When we look at changes in world wide production, trade and supply, it is evident that over the years USA has deemed itself worthy of being called a superpower nation. Constantly, from 1990 to 2015, USA has been one of the very few leading producers, importer and exporter of energy.
China, on the other hand, has had the most significant growth over the years which ultimately resulted in USA becoming second to it. By mid 2000s, China overtook USA to become the leading primary energy producer. By early 2010s, China had already gained the reputation and had become the biggest supplier. In the following years, by 2015, the country rose to become the biggest importer as well, beating USA in the business that they once owned like gods.
Russia has constantly been significantly important as well when it comes to total production; but is second to almost every other country in terms of net imports and supply. Over the years, the country has become one of the least importers; perhaps because of its home production whereas most of the other countries like India have been importing more and more energy over the years. Overall, apart from USA and China, all the other countries are significantly less involved in the activities, be it production, trade or supply.
By the line graphs of the global activities, it is quite obvious that total production and supply has been linearly growing (thanks to China and USA). On the contrary to that, net import has been constantly declining, except for a small rise between 2005 and 2010. This could possibly be because most of the countries in need of resources have been tending to look for self-production of the same. This results in significant development in terms of national savings.
As total supply (in PJ) has been on a rise, supply per capita (in GJ) has also been increasing over the years.
Changes in stocks has been unpredictable. Over the years from 1990 to 2000, there was a steep decline and then for the following 10 years, a incline. Since 2014, the decline makes a show again and the curve of change has been negative ever since then.
Total Production, Total Supply, and Supply per capita are linear in nature (as discussed in EDA). Hence, fitting a linear model would be ideal for those variables.
On fitting linear models as mentioned above, the coeffs. of determination are 0.9817323, 0.9862789, 0.9570919 respectively (all close to 1, which determines the goodness of fit). This implies that our assumption for modelling was right and hence, linear modelling is better than other alternatives like Quadratic and LOESS regression.
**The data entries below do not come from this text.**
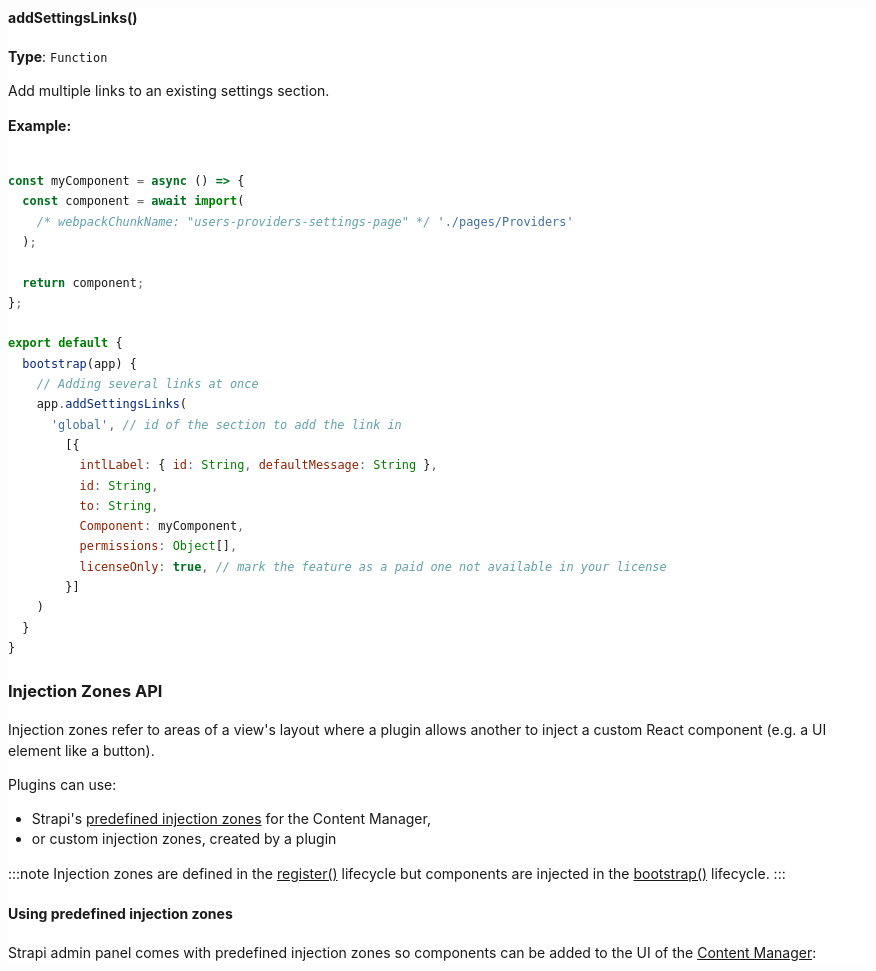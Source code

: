 #### addSettingsLinks()

**Type**: `Function`

Add multiple links to an existing settings section.

**Example:**

```jsx title="my-plugin/admin/src/index.js"

const myComponent = async () => {
  const component = await import(
    /* webpackChunkName: "users-providers-settings-page" */ './pages/Providers'
  );

  return component;
};

export default {
  bootstrap(app) {
    // Adding several links at once
    app.addSettingsLinks(
      'global', // id of the section to add the link in
        [{
          intlLabel: { id: String, defaultMessage: String },
          id: String,
          to: String,
          Component: myComponent,
          permissions: Object[],
          licenseOnly: true, // mark the feature as a paid one not available in your license
        }]
    )
  }
}
```

### Injection Zones API

Injection zones refer to areas of a view's layout where a plugin allows another to inject a custom React component (e.g. a UI element like a button).

Plugins can use:

* Strapi's [predefined injection zones](#using-predefined-injection-zones) for the Content Manager,
* or custom injection zones, created by a plugin

:::note
Injection zones are defined in the [register()](#register) lifecycle but components are injected in the [bootstrap()](#bootstrap) lifecycle.
:::

#### Using predefined injection zones

Strapi admin panel comes with predefined injection zones so components can be added to the UI of the [Content Manager](/user-docs/intro):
Now, since Net imports and Changes in Stocks are not linear in nature (discovered by EDA and \(R^{2}\)), we proceed and look for other alternatives. As discussed in the previous section,the \(R^{2}\) value determines LOESS regression to be the best fit for both Net Imports and Changes in Stocks since both the values are 0.7909008 and 0.9939503 respectively (relatively much better than that of Linear and Quadratic models [in that particular order]). Thus, we may proceed and declare that LOESS regression is the best option for predictive analytics on the two variables considered.
Through sophisticated exploratory data analysis, trends in growth of production, trade, and supply activities worldwide. The race for development between USA and China is significantly evident in the stretch of years since 1990. Apart from the two global superpowers, India and Russia share major portion of the market.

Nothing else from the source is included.